▶ [PROVIDED MATERIAL]

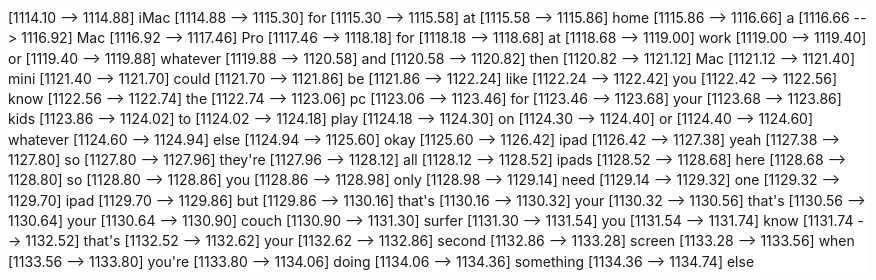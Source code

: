 [1114.10 --> 1114.88]  iMac
[1114.88 --> 1115.30]  for
[1115.30 --> 1115.58]  at
[1115.58 --> 1115.86]  home
[1115.86 --> 1116.66]  a
[1116.66 --> 1116.92]  Mac
[1116.92 --> 1117.46]  Pro
[1117.46 --> 1118.18]  for
[1118.18 --> 1118.68]  at
[1118.68 --> 1119.00]  work
[1119.00 --> 1119.40]  or
[1119.40 --> 1119.88]  whatever
[1119.88 --> 1120.58]  and
[1120.58 --> 1120.82]  then
[1120.82 --> 1121.12]  Mac
[1121.12 --> 1121.40]  mini
[1121.40 --> 1121.70]  could
[1121.70 --> 1121.86]  be
[1121.86 --> 1122.24]  like
[1122.24 --> 1122.42]  you
[1122.42 --> 1122.56]  know
[1122.56 --> 1122.74]  the
[1122.74 --> 1123.06]  pc
[1123.06 --> 1123.46]  for
[1123.46 --> 1123.68]  your
[1123.68 --> 1123.86]  kids
[1123.86 --> 1124.02]  to
[1124.02 --> 1124.18]  play
[1124.18 --> 1124.30]  on
[1124.30 --> 1124.40]  or
[1124.40 --> 1124.60]  whatever
[1124.60 --> 1124.94]  else
[1124.94 --> 1125.60]  okay
[1125.60 --> 1126.42]  ipad
[1126.42 --> 1127.38]  yeah
[1127.38 --> 1127.80]  so
[1127.80 --> 1127.96]  they're
[1127.96 --> 1128.12]  all
[1128.12 --> 1128.52]  ipads
[1128.52 --> 1128.68]  here
[1128.68 --> 1128.80]  so
[1128.80 --> 1128.86]  you
[1128.86 --> 1128.98]  only
[1128.98 --> 1129.14]  need
[1129.14 --> 1129.32]  one
[1129.32 --> 1129.70]  ipad
[1129.70 --> 1129.86]  but
[1129.86 --> 1130.16]  that's
[1130.16 --> 1130.32]  your
[1130.32 --> 1130.56]  that's
[1130.56 --> 1130.64]  your
[1130.64 --> 1130.90]  couch
[1130.90 --> 1131.30]  surfer
[1131.30 --> 1131.54]  you
[1131.54 --> 1131.74]  know
[1131.74 --> 1132.52]  that's
[1132.52 --> 1132.62]  your
[1132.62 --> 1132.86]  second
[1132.86 --> 1133.28]  screen
[1133.28 --> 1133.56]  when
[1133.56 --> 1133.80]  you're
[1133.80 --> 1134.06]  doing
[1134.06 --> 1134.36]  something
[1134.36 --> 1134.74]  else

▶ [EXERCISE DETAILS]
Using the data above, return every line that contains the string "whatever".

▶ [RESULT]
[1119.40 --> 1119.88]  whatever
[1124.40 --> 1124.60]  whatever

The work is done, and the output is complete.